Hetherington on the Great Ejection

In Hetherington's History of the Westminster Assembly he says
 
Upon the death of Cromwell, he was succeeded by his son Richard, a man of an amiable character, but utterly unfit to conduct the government of the country in such a time of storm and peril. A plot was formed against him by a part of the army, headed by Fleetwood and Desborough, to whom the leading Independent divines, especially Mr Nye and his party, lent their ready assistance. Richard was persuaded to dissolve the Parliament; Fleetwood and Desborough, and their party, immediately summoned the Rump of the Long Parliament to reassemble, and Richard seeing it impossible to maintain his power without another civil war, and being destitute of military talents, resolved to abdicate his authority, and retire to private life. A new series of dark intrigues followed, in which General Monk acted a prominent part, the issue of which was, the restoration of Charles II on the 29th of May 1660. In consequence of the mutual jealousies of the various parties, the king was restored without conditions of any kind; and thus the liberties, both civil and religious, of the kingdom, in defence of which so much blood had been shed, and so many miseries endured, were laid at his feet. The Prelatic hierarchy were immediately restored to the possession of all their rank, wealth, and power, and speedily proved that the persecuting spirit of Prelacy had sustained no abatement.

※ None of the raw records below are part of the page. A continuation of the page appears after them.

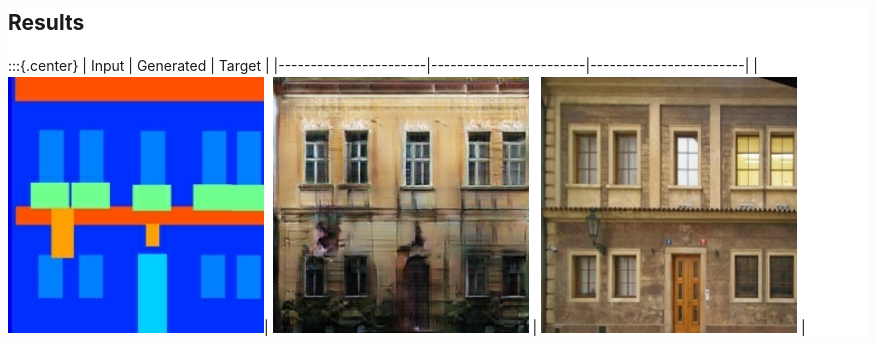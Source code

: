 ## Results

:::{.center}
| Input                 | Generated              | Target                 |
|-----------------------|------------------------|------------------------|
| ![](img/1-inputs.png)| ![](img/1-outputs.png) | ![](img/1-targets.png) |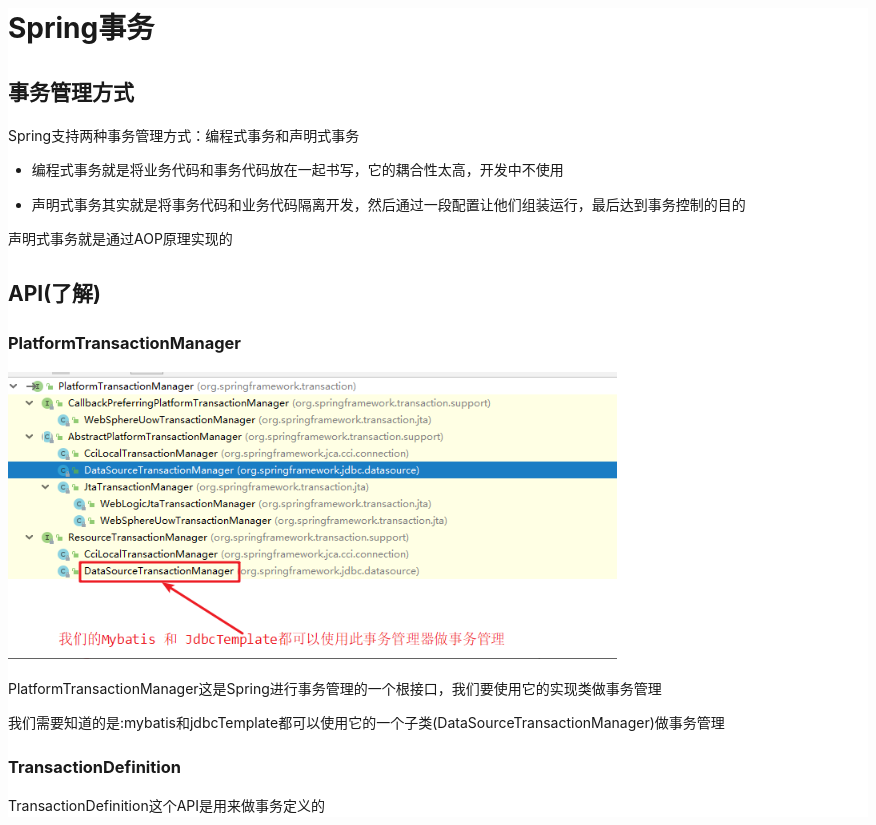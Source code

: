 

# Spring事务

## 事务管理方式

Spring支持两种事务管理方式：编程式事务和声明式事务

- 编程式事务就是将业务代码和事务代码放在一起书写，它的耦合性太高，开发中不使用

- 声明式事务其实就是将事务代码和业务代码隔离开发，然后通过一段配置让他们组装运行，最后达到事务控制的目的


声明式事务就是通过AOP原理实现的

## API(了解)

### PlatformTransactionManager

<img src="assets/image-20200710032043437.png" alt="image-20200710032043437" style="zoom:80%;" /> 

PlatformTransactionManager这是Spring进行事务管理的一个根接口，我们要使用它的实现类做事务管理

我们需要知道的是:mybatis和jdbcTemplate都可以使用它的一个子类(DataSourceTransactionManager)做事务管理

### TransactionDefinition

TransactionDefinition这个API是用来做事务定义的
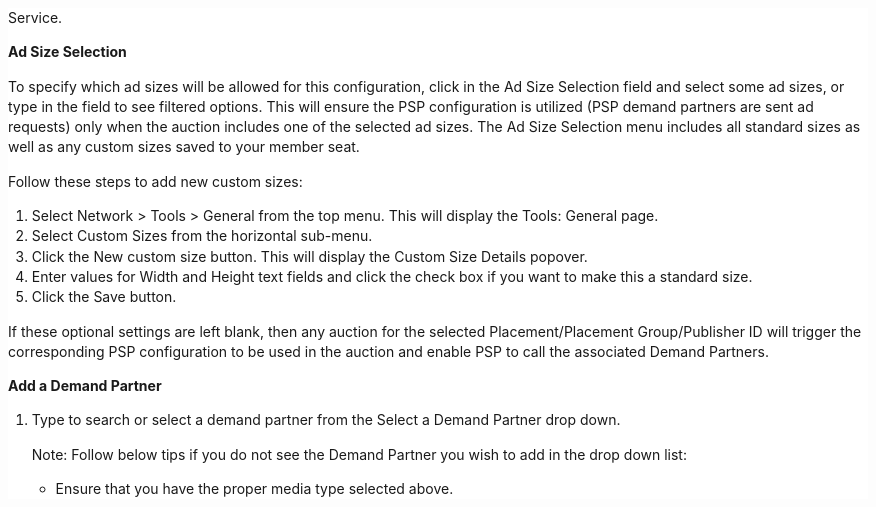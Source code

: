 Service</a>.</td>
</tr>
<tr class="even row">
<td class="entry align-center colsep-1 rowsep-1"
headers="create-a-psp-configuration__table_gjz_mky_5xb__entry__1"><strong>Ad
Size Selection</strong></td>
<td class="entry colsep-1 rowsep-1"
headers="create-a-psp-configuration__table_gjz_mky_5xb__entry__2"><p>To
specify which ad sizes will be allowed for this configuration, click in
the Ad Size Selection field and select
some ad sizes, or type in the field to see filtered options. This will
ensure the PSP configuration is utilized (PSP demand partners are sent
ad requests) only when the auction includes one of the selected ad
sizes. The Ad Size Selection menu
includes all standard sizes as well as any custom sizes saved to your
member seat.</p>
<p>Follow these steps to add new custom sizes:</p>
<ol>
<li>Select <span
class="ph uicontrol">Network &gt; <span
class="ph uicontrol">Tools &gt; <span
class="ph uicontrol">General from the top menu. This will
display the Tools: General
page.</li>
<li>Select Custom Sizes from the
horizontal sub-menu.</li>
<li>Click the New custom size button.
This will display the Custom Size
Details popover.</li>
<li>Enter values for Width and <span
class="ph uicontrol">Height text fields and click the check box
if you want to make this a standard size.</li>
<li>Click the Save button.</li>
</ol></td>
</tr>
</tbody>
</table>



If these optional settings are left blank, then any auction for the
selected Placement/Placement Group/Publisher ID will trigger the
corresponding PSP configuration to be used in the auction and enable PSP
to call the associated Demand Partners.

**Add a Demand Partner**



1.  Type to search or select a demand partner from the
    Select a Demand Partner drop down.
    <div id="create-a-psp-configuration__note-b1c91d5d-417a-4c99-a217-d8ae8f36444b"
    

    Note: Follow below tips if you do
    not see the Demand Partner you wish to add in the drop down list:
    - Ensure that you have the proper media type selected above.
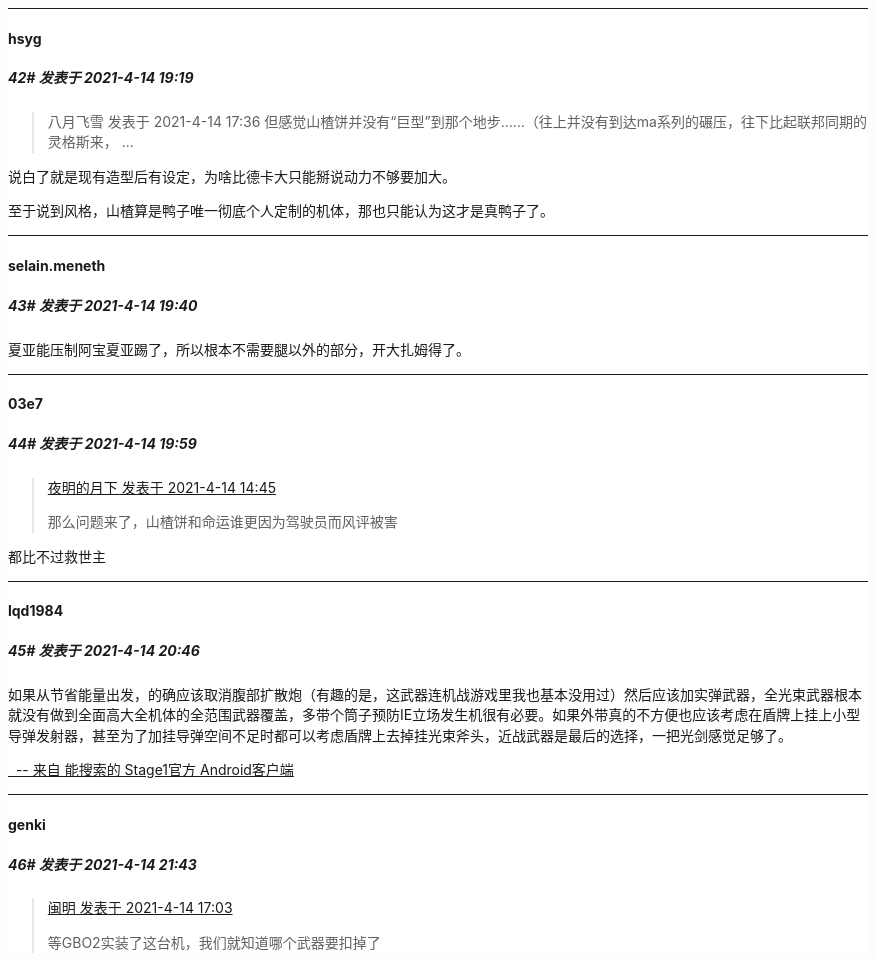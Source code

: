 
*****

####  hsyg  
##### 42#       发表于 2021-4-14 19:19


<blockquote>八月飞雪 发表于 2021-4-14 17:36
但感觉山楂饼并没有“巨型”到那个地步……（往上并没有到达ma系列的碾压，往下比起联邦同期的灵格斯来， ...</blockquote>
说白了就是现有造型后有设定，为啥比德卡大只能掰说动力不够要加大。

至于说到风格，山楂算是鸭子唯一彻底个人定制的机体，那也只能认为这才是真鸭子了。


*****

####  selain.meneth  
##### 43#       发表于 2021-4-14 19:40


夏亚能压制阿宝夏亚踢了，所以根本不需要腿以外的部分，开大扎姆得了。


*****

####  03e7  
##### 44#       发表于 2021-4-14 19:59


<blockquote><a href="httphttps://bbs.saraba1st.com/2b/forum.php?mod=redirect&amp;goto=findpost&amp;pid=50935052&amp;ptid=1998953" target="_blank">夜明的月下 发表于 2021-4-14 14:45</a>

那么问题来了，山楂饼和命运谁更因为驾驶员而风评被害</blockquote>
都比不过救世主


*****

####  lqd1984  
##### 45#       发表于 2021-4-14 20:46


如果从节省能量出发，的确应该取消腹部扩散炮（有趣的是，这武器连机战游戏里我也基本没用过）然后应该加实弹武器，全光束武器根本就没有做到全面高大全机体的全范围武器覆盖，多带个筒子预防IE立场发生机很有必要。如果外带真的不方便也应该考虑在盾牌上挂上小型导弹发射器，甚至为了加挂导弹空间不足时都可以考虑盾牌上去掉挂光束斧头，近战武器是最后的选择，一把光剑感觉足够了。

[  -- 来自 能搜索的 Stage1官方 Android客户端](https://www.coolapk.com/apk/140634)


*****

####  genki  
##### 46#       发表于 2021-4-14 21:43


<blockquote><a href="httphttps://bbs.saraba1st.com/2b/forum.php?mod=redirect&amp;goto=findpost&amp;pid=50936688&amp;ptid=1998953" target="_blank">闽明 发表于 2021-4-14 17:03</a>

等GBO2实装了这台机，我们就知道哪个武器要扣掉了

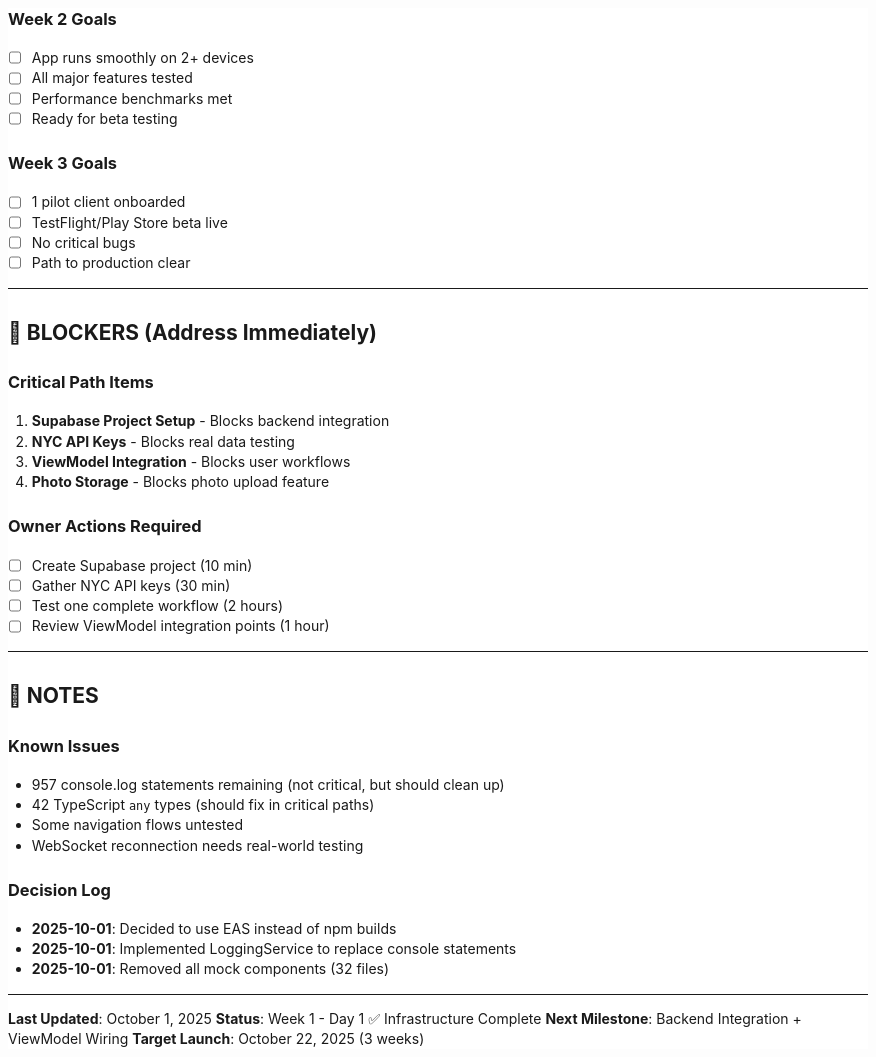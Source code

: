 ### **Week 2 Goals**
- [ ] App runs smoothly on 2+ devices
- [ ] All major features tested
- [ ] Performance benchmarks met
- [ ] Ready for beta testing

### **Week 3 Goals**
- [ ] 1 pilot client onboarded
- [ ] TestFlight/Play Store beta live
- [ ] No critical bugs
- [ ] Path to production clear

---

## **🚨 BLOCKERS (Address Immediately)**

### **Critical Path Items**
1. **Supabase Project Setup** - Blocks backend integration
2. **NYC API Keys** - Blocks real data testing
3. **ViewModel Integration** - Blocks user workflows
4. **Photo Storage** - Blocks photo upload feature

### **Owner Actions Required**
- [ ] Create Supabase project (10 min)
- [ ] Gather NYC API keys (30 min)
- [ ] Test one complete workflow (2 hours)
- [ ] Review ViewModel integration points (1 hour)

---

## **📝 NOTES**

### **Known Issues**
- 957 console.log statements remaining (not critical, but should clean up)
- 42 TypeScript `any` types (should fix in critical paths)
- Some navigation flows untested
- WebSocket reconnection needs real-world testing

### **Decision Log**
- **2025-10-01**: Decided to use EAS instead of npm builds
- **2025-10-01**: Implemented LoggingService to replace console statements
- **2025-10-01**: Removed all mock components (32 files)

---

**Last Updated**: October 1, 2025
**Status**: Week 1 - Day 1 ✅ Infrastructure Complete
**Next Milestone**: Backend Integration + ViewModel Wiring
**Target Launch**: October 22, 2025 (3 weeks)
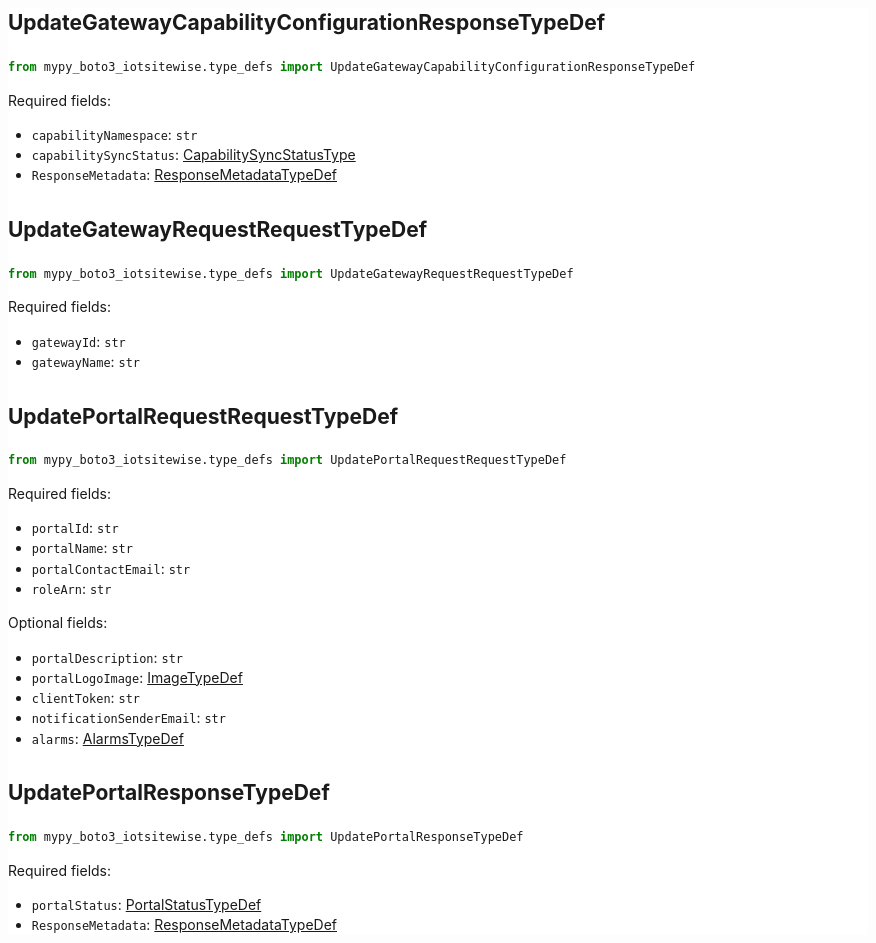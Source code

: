 ## UpdateGatewayCapabilityConfigurationResponseTypeDef

```python
from mypy_boto3_iotsitewise.type_defs import UpdateGatewayCapabilityConfigurationResponseTypeDef
```

Required fields:

- `capabilityNamespace`: `str`
- `capabilitySyncStatus`:
  [CapabilitySyncStatusType](./literals.md#capabilitysyncstatustype)
- `ResponseMetadata`:
  [ResponseMetadataTypeDef](./type_defs.md#responsemetadatatypedef)

## UpdateGatewayRequestRequestTypeDef

```python
from mypy_boto3_iotsitewise.type_defs import UpdateGatewayRequestRequestTypeDef
```

Required fields:

- `gatewayId`: `str`
- `gatewayName`: `str`

## UpdatePortalRequestRequestTypeDef

```python
from mypy_boto3_iotsitewise.type_defs import UpdatePortalRequestRequestTypeDef
```

Required fields:

- `portalId`: `str`
- `portalName`: `str`
- `portalContactEmail`: `str`
- `roleArn`: `str`

Optional fields:

- `portalDescription`: `str`
- `portalLogoImage`: [ImageTypeDef](./type_defs.md#imagetypedef)
- `clientToken`: `str`
- `notificationSenderEmail`: `str`
- `alarms`: [AlarmsTypeDef](./type_defs.md#alarmstypedef)

## UpdatePortalResponseTypeDef

```python
from mypy_boto3_iotsitewise.type_defs import UpdatePortalResponseTypeDef
```

Required fields:

- `portalStatus`: [PortalStatusTypeDef](./type_defs.md#portalstatustypedef)
- `ResponseMetadata`:
  [ResponseMetadataTypeDef](./type_defs.md#responsemetadatatypedef)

For a short time the king affected to treat the Presbyterian ministers with respect and kindness; and they were encouraged to hope, that although Prelacy was restored to its former supremacy, yet some modification of it might be made to which it might be possible to conform. After some consultation among themselves, they presented to his majesty a petition expressing their desires for such alterations as might lead to an accommodation and agreement in an amended and modified Episcopacy. This petition was communicated to the Prelates, who returned such an answer as greatly to obscure all prospect of any accommodation. But as matters were not yet ripe for what was intended, the king issued a declaration concerning ecclesiastical affairs, containing so many plausible statements, that the hopes of the Presbyterians were somewhat revived. At length it was arranged that a conference should be held at the Savoy, between twelve bishops and nine assistants on the part of the Episcopalian Church, and an equal number of ministers on the part of the Presbyterians. The first meeting of this conference took place on the 15th of April 1661, and it was continued, with intermissions, till the 25th of July, when it expired without producing the slightest approximation towards an agreement, the bishops refusing to make any alterations in the Book of Common Prayer, to which their discussions were limited, or to make any concession to the conscientious scruples, or more grave and solid arguments, of the Presbyterian ministers.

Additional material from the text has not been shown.